Data entries:
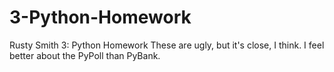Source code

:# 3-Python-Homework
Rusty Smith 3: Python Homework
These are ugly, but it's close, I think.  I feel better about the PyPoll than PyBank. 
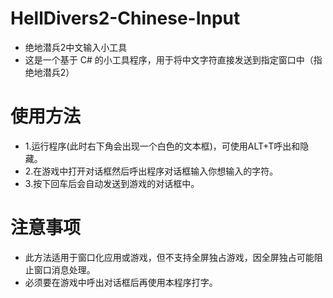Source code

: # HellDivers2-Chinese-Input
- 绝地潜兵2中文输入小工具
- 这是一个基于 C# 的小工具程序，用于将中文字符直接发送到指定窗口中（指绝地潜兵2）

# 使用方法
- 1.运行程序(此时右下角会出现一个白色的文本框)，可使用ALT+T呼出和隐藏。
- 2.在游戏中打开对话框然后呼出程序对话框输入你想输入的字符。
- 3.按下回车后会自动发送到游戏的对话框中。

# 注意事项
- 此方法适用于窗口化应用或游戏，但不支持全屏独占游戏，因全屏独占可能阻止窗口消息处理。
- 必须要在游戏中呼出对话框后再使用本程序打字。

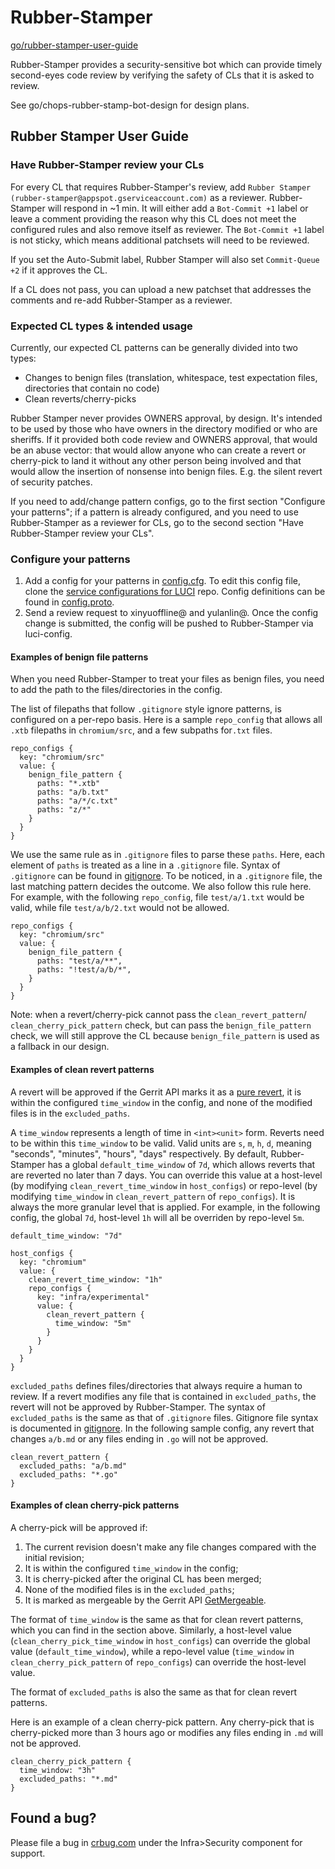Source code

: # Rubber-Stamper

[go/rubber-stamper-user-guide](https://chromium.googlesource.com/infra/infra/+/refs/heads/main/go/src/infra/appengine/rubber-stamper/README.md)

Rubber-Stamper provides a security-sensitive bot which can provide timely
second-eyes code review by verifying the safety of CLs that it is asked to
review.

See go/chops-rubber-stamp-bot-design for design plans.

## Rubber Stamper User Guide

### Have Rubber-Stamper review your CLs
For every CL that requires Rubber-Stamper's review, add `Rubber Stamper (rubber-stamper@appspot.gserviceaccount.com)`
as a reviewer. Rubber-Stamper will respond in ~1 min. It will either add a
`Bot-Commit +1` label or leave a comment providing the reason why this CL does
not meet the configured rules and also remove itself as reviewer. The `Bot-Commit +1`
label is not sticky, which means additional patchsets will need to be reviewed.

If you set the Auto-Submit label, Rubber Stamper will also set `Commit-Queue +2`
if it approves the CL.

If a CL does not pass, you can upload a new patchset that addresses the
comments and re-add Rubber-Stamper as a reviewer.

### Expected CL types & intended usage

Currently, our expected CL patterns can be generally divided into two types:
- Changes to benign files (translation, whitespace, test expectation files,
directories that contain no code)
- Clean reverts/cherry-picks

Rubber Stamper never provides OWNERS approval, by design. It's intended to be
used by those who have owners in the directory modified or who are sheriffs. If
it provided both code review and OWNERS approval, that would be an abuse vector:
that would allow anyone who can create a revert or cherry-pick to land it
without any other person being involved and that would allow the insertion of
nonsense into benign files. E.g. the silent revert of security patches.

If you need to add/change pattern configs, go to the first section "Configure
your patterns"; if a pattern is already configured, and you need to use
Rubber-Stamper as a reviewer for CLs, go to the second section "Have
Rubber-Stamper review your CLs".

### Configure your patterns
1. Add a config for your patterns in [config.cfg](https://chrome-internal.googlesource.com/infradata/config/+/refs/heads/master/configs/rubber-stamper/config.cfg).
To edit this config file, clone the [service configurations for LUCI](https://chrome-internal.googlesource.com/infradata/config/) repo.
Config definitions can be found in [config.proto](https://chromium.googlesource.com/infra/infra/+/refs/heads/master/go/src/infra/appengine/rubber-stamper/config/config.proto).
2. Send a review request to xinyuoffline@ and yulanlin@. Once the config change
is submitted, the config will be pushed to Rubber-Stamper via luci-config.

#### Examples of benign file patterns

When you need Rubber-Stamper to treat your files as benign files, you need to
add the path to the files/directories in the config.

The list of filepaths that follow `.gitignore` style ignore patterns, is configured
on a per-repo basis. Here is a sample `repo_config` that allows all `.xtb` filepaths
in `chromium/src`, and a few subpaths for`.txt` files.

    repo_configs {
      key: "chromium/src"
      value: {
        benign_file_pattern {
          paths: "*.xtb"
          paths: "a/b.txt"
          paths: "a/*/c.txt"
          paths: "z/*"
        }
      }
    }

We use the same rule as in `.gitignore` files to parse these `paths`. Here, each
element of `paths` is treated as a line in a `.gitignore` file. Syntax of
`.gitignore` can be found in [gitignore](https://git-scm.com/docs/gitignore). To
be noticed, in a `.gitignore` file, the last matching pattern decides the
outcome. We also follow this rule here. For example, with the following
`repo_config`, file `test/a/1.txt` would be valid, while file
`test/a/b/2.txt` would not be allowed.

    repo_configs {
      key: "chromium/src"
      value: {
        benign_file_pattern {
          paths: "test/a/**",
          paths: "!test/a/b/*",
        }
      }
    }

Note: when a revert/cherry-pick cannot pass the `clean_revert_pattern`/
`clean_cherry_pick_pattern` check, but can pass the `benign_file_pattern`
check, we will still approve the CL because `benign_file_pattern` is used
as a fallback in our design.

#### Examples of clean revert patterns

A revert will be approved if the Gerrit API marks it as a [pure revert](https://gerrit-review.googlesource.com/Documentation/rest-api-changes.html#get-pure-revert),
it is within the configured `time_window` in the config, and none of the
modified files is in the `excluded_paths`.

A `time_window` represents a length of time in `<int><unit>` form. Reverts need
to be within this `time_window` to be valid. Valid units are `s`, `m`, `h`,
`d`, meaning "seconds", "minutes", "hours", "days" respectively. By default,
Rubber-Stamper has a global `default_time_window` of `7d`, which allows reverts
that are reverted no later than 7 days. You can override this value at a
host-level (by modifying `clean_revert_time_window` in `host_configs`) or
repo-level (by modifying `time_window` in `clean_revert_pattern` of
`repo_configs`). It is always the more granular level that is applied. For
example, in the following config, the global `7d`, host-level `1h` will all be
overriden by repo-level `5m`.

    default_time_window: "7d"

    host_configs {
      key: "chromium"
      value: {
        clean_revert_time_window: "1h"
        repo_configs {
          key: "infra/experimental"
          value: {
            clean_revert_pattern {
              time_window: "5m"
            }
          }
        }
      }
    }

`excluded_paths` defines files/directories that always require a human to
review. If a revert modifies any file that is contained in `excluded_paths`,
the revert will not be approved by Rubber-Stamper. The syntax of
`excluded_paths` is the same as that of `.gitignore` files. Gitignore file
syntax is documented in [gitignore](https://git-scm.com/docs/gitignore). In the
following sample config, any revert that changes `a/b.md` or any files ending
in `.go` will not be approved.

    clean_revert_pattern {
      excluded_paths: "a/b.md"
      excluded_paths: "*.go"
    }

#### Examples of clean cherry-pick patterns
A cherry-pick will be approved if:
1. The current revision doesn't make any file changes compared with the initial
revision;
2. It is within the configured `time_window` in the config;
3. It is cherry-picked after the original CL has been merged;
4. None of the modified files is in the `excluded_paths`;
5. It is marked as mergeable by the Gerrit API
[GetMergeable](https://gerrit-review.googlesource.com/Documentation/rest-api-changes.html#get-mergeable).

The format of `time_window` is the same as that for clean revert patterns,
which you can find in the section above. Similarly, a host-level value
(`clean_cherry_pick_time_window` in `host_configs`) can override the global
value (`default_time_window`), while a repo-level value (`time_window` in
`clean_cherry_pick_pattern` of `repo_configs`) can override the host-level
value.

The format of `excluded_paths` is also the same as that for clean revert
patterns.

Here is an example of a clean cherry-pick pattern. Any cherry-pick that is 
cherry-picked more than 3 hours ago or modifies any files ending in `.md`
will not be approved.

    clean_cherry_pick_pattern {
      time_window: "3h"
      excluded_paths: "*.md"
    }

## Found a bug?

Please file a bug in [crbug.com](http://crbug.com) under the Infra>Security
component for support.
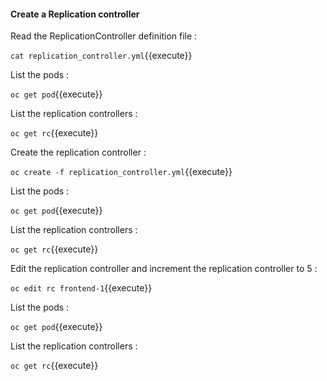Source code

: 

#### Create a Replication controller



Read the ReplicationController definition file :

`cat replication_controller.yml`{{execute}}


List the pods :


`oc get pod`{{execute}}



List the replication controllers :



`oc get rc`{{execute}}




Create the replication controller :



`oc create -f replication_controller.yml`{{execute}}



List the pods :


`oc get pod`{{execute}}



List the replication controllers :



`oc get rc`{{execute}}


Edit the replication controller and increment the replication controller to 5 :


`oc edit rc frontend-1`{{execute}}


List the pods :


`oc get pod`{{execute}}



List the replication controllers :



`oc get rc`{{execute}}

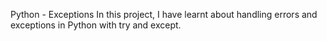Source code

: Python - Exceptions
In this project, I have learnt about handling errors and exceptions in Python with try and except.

Action item
With the pictures set aside, please write out all of the records above exactly.

Result
Source code

:# 3-Python-Homework
Rusty Smith 3: Python Homework
These are ugly, but it's close, I think.  I feel better about the PyPoll than PyBank. 
Source code

: # HellDivers2-Chinese-Input
- 绝地潜兵2中文输入小工具
- 这是一个基于 C# 的小工具程序，用于将中文字符直接发送到指定窗口中（指绝地潜兵2）

# 使用方法
- 1.运行程序(此时右下角会出现一个白色的文本框)，可使用ALT+T呼出和隐藏。
- 2.在游戏中打开对话框然后呼出程序对话框输入你想输入的字符。
- 3.按下回车后会自动发送到游戏的对话框中。

# 注意事项
- 此方法适用于窗口化应用或游戏，但不支持全屏独占游戏，因全屏独占可能阻止窗口消息处理。
- 必须要在游戏中呼出对话框后再使用本程序打字。

Source code

: # Rubber-Stamper

[go/rubber-stamper-user-guide](https://chromium.googlesource.com/infra/infra/+/refs/heads/main/go/src/infra/appengine/rubber-stamper/README.md)

Rubber-Stamper provides a security-sensitive bot which can provide timely
second-eyes code review by verifying the safety of CLs that it is asked to
review.

See go/chops-rubber-stamp-bot-design for design plans.

## Rubber Stamper User Guide

### Have Rubber-Stamper review your CLs
For every CL that requires Rubber-Stamper's review, add `Rubber Stamper (rubber-stamper@appspot.gserviceaccount.com)`
as a reviewer. Rubber-Stamper will respond in ~1 min. It will either add a
`Bot-Commit +1` label or leave a comment providing the reason why this CL does
not meet the configured rules and also remove itself as reviewer. The `Bot-Commit +1`
label is not sticky, which means additional patchsets will need to be reviewed.

If you set the Auto-Submit label, Rubber Stamper will also set `Commit-Queue +2`
if it approves the CL.

If a CL does not pass, you can upload a new patchset that addresses the
comments and re-add Rubber-Stamper as a reviewer.

### Expected CL types & intended usage

Currently, our expected CL patterns can be generally divided into two types:
- Changes to benign files (translation, whitespace, test expectation files,
directories that contain no code)
- Clean reverts/cherry-picks

Rubber Stamper never provides OWNERS approval, by design. It's intended to be
used by those who have owners in the directory modified or who are sheriffs. If
it provided both code review and OWNERS approval, that would be an abuse vector:
that would allow anyone who can create a revert or cherry-pick to land it
without any other person being involved and that would allow the insertion of
nonsense into benign files. E.g. the silent revert of security patches.

If you need to add/change pattern configs, go to the first section "Configure
your patterns"; if a pattern is already configured, and you need to use
Rubber-Stamper as a reviewer for CLs, go to the second section "Have
Rubber-Stamper review your CLs".

### Configure your patterns
1. Add a config for your patterns in [config.cfg](https://chrome-internal.googlesource.com/infradata/config/+/refs/heads/master/configs/rubber-stamper/config.cfg).
To edit this config file, clone the [service configurations for LUCI](https://chrome-internal.googlesource.com/infradata/config/) repo.
Config definitions can be found in [config.proto](https://chromium.googlesource.com/infra/infra/+/refs/heads/master/go/src/infra/appengine/rubber-stamper/config/config.proto).
2. Send a review request to xinyuoffline@ and yulanlin@. Once the config change
is submitted, the config will be pushed to Rubber-Stamper via luci-config.

#### Examples of benign file patterns

When you need Rubber-Stamper to treat your files as benign files, you need to
add the path to the files/directories in the config.

The list of filepaths that follow `.gitignore` style ignore patterns, is configured
on a per-repo basis. Here is a sample `repo_config` that allows all `.xtb` filepaths
in `chromium/src`, and a few subpaths for`.txt` files.

    repo_configs {
      key: "chromium/src"
      value: {
        benign_file_pattern {
          paths: "*.xtb"
          paths: "a/b.txt"
          paths: "a/*/c.txt"
          paths: "z/*"
        }
      }
    }

We use the same rule as in `.gitignore` files to parse these `paths`. Here, each
element of `paths` is treated as a line in a `.gitignore` file. Syntax of
`.gitignore` can be found in [gitignore](https://git-scm.com/docs/gitignore). To
be noticed, in a `.gitignore` file, the last matching pattern decides the
outcome. We also follow this rule here. For example, with the following
`repo_config`, file `test/a/1.txt` would be valid, while file
`test/a/b/2.txt` would not be allowed.

    repo_configs {
      key: "chromium/src"
      value: {
        benign_file_pattern {
          paths: "test/a/**",
          paths: "!test/a/b/*",
        }
      }
    }

Note: when a revert/cherry-pick cannot pass the `clean_revert_pattern`/
`clean_cherry_pick_pattern` check, but can pass the `benign_file_pattern`
check, we will still approve the CL because `benign_file_pattern` is used
as a fallback in our design.

#### Examples of clean revert patterns

A revert will be approved if the Gerrit API marks it as a [pure revert](https://gerrit-review.googlesource.com/Documentation/rest-api-changes.html#get-pure-revert),
it is within the configured `time_window` in the config, and none of the
modified files is in the `excluded_paths`.

A `time_window` represents a length of time in `<int><unit>` form. Reverts need
to be within this `time_window` to be valid. Valid units are `s`, `m`, `h`,
`d`, meaning "seconds", "minutes", "hours", "days" respectively. By default,
Rubber-Stamper has a global `default_time_window` of `7d`, which allows reverts
that are reverted no later than 7 days. You can override this value at a
host-level (by modifying `clean_revert_time_window` in `host_configs`) or
repo-level (by modifying `time_window` in `clean_revert_pattern` of
`repo_configs`). It is always the more granular level that is applied. For
example, in the following config, the global `7d`, host-level `1h` will all be
overriden by repo-level `5m`.

    default_time_window: "7d"

    host_configs {
      key: "chromium"
      value: {
        clean_revert_time_window: "1h"
        repo_configs {
          key: "infra/experimental"
          value: {
            clean_revert_pattern {
              time_window: "5m"
            }
          }
        }
      }
    }

`excluded_paths` defines files/directories that always require a human to
review. If a revert modifies any file that is contained in `excluded_paths`,
the revert will not be approved by Rubber-Stamper. The syntax of
`excluded_paths` is the same as that of `.gitignore` files. Gitignore file
syntax is documented in [gitignore](https://git-scm.com/docs/gitignore). In the
following sample config, any revert that changes `a/b.md` or any files ending
in `.go` will not be approved.

    clean_revert_pattern {
      excluded_paths: "a/b.md"
      excluded_paths: "*.go"
    }

#### Examples of clean cherry-pick patterns
A cherry-pick will be approved if:
1. The current revision doesn't make any file changes compared with the initial
revision;
2. It is within the configured `time_window` in the config;
3. It is cherry-picked after the original CL has been merged;
4. None of the modified files is in the `excluded_paths`;
5. It is marked as mergeable by the Gerrit API
[GetMergeable](https://gerrit-review.googlesource.com/Documentation/rest-api-changes.html#get-mergeable).

The format of `time_window` is the same as that for clean revert patterns,
which you can find in the section above. Similarly, a host-level value
(`clean_cherry_pick_time_window` in `host_configs`) can override the global
value (`default_time_window`), while a repo-level value (`time_window` in
`clean_cherry_pick_pattern` of `repo_configs`) can override the host-level
value.

The format of `excluded_paths` is also the same as that for clean revert
patterns.

Here is an example of a clean cherry-pick pattern. Any cherry-pick that is 
cherry-picked more than 3 hours ago or modifies any files ending in `.md`
will not be approved.

    clean_cherry_pick_pattern {
      time_window: "3h"
      excluded_paths: "*.md"
    }

## Found a bug?

Please file a bug in [crbug.com](http://crbug.com) under the Infra>Security
component for support.
Source code

: 

#### Create a Replication controller



Read the ReplicationController definition file :

`cat replication_controller.yml`{{execute}}


List the pods :


`oc get pod`{{execute}}



List the replication controllers :



`oc get rc`{{execute}}




Create the replication controller :



`oc create -f replication_controller.yml`{{execute}}



List the pods :


`oc get pod`{{execute}}



List the replication controllers :



`oc get rc`{{execute}}


Edit the replication controller and increment the replication controller to 5 :


`oc edit rc frontend-1`{{execute}}


List the pods :


`oc get pod`{{execute}}



List the replication controllers :



`oc get rc`{{execute}}

Source code

: Python - Exceptions
In this project, I have learnt about handling errors and exceptions in Python with try and except.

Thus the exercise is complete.